Extracted material:
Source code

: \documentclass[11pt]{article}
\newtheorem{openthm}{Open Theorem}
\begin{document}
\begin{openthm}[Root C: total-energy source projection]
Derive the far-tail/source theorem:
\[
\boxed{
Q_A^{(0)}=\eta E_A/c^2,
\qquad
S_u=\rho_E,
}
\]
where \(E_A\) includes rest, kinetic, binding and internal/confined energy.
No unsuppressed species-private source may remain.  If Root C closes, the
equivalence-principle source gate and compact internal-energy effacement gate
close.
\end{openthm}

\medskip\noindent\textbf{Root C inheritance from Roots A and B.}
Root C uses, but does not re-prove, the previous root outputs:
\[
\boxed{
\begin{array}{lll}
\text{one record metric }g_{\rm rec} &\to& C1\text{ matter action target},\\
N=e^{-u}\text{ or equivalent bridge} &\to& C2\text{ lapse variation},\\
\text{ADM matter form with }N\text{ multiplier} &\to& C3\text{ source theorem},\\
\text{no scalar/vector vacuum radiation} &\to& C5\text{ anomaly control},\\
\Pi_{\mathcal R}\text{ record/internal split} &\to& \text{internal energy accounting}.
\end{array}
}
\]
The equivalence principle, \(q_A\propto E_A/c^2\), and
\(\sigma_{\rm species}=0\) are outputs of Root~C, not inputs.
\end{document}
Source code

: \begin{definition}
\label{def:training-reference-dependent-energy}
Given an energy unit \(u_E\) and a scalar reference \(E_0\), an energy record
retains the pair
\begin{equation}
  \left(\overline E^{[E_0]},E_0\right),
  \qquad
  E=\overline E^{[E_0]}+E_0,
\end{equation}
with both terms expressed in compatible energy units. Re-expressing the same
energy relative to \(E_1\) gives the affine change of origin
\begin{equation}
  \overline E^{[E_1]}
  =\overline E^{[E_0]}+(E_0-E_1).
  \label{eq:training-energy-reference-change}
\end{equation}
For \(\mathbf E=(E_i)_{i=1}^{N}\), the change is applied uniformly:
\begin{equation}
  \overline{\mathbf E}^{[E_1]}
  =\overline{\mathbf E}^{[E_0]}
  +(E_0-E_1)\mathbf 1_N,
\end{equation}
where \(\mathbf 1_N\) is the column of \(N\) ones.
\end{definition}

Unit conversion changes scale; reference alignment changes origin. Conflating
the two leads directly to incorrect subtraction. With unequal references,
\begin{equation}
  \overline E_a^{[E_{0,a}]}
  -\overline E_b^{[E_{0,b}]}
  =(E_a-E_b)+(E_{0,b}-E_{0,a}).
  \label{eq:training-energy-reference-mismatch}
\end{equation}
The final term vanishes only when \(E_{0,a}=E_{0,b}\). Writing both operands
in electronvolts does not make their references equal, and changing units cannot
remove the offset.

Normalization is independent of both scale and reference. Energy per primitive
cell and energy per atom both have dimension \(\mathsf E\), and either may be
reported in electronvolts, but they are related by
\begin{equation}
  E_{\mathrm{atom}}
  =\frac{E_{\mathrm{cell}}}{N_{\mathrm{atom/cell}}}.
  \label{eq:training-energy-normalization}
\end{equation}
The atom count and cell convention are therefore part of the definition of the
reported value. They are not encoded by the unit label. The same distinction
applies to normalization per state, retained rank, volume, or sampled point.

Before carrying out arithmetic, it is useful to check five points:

Task details: Copy every line above without altering a word.

Output for this task:
Source code

: \documentclass[11pt]{article}
\newtheorem{openthm}{Open Theorem}
\begin{document}
\begin{openthm}[Root C: total-energy source projection]
Derive the far-tail/source theorem:
\[
\boxed{
Q_A^{(0)}=\eta E_A/c^2,
\qquad
S_u=\rho_E,
}
\]
where \(E_A\) includes rest, kinetic, binding and internal/confined energy.
No unsuppressed species-private source may remain.  If Root C closes, the
equivalence-principle source gate and compact internal-energy effacement gate
close.
\end{openthm}

\medskip\noindent\textbf{Root C inheritance from Roots A and B.}
Root C uses, but does not re-prove, the previous root outputs:
\[
\boxed{
\begin{array}{lll}
\text{one record metric }g_{\rm rec} &\to& C1\text{ matter action target},\\
N=e^{-u}\text{ or equivalent bridge} &\to& C2\text{ lapse variation},\\
\text{ADM matter form with }N\text{ multiplier} &\to& C3\text{ source theorem},\\
\text{no scalar/vector vacuum radiation} &\to& C5\text{ anomaly control},\\
\Pi_{\mathcal R}\text{ record/internal split} &\to& \text{internal energy accounting}.
\end{array}
}
\]
The equivalence principle, \(q_A\propto E_A/c^2\), and
\(\sigma_{\rm species}=0\) are outputs of Root~C, not inputs.
\end{document}
Source code

: \begin{definition}
\label{def:training-reference-dependent-energy}
Given an energy unit \(u_E\) and a scalar reference \(E_0\), an energy record
retains the pair
\begin{equation}
  \left(\overline E^{[E_0]},E_0\right),
  \qquad
  E=\overline E^{[E_0]}+E_0,
\end{equation}
with both terms expressed in compatible energy units. Re-expressing the same
energy relative to \(E_1\) gives the affine change of origin
\begin{equation}
  \overline E^{[E_1]}
  =\overline E^{[E_0]}+(E_0-E_1).
  \label{eq:training-energy-reference-change}
\end{equation}
For \(\mathbf E=(E_i)_{i=1}^{N}\), the change is applied uniformly:
\begin{equation}
  \overline{\mathbf E}^{[E_1]}
  =\overline{\mathbf E}^{[E_0]}
  +(E_0-E_1)\mathbf 1_N,
\end{equation}
where \(\mathbf 1_N\) is the column of \(N\) ones.
\end{definition}

Unit conversion changes scale; reference alignment changes origin. Conflating
the two leads directly to incorrect subtraction. With unequal references,
\begin{equation}
  \overline E_a^{[E_{0,a}]}
  -\overline E_b^{[E_{0,b}]}
  =(E_a-E_b)+(E_{0,b}-E_{0,a}).
  \label{eq:training-energy-reference-mismatch}
\end{equation}
The final term vanishes only when \(E_{0,a}=E_{0,b}\). Writing both operands
in electronvolts does not make their references equal, and changing units cannot
remove the offset.

Normalization is independent of both scale and reference. Energy per primitive
cell and energy per atom both have dimension \(\mathsf E\), and either may be
reported in electronvolts, but they are related by
\begin{equation}
  E_{\mathrm{atom}}
  =\frac{E_{\mathrm{cell}}}{N_{\mathrm{atom/cell}}}.
  \label{eq:training-energy-normalization}
\end{equation}
The atom count and cell convention are therefore part of the definition of the
reported value. They are not encoded by the unit label. The same distinction
applies to normalization per state, retained rank, volume, or sampled point.

Before carrying out arithmetic, it is useful to check five points:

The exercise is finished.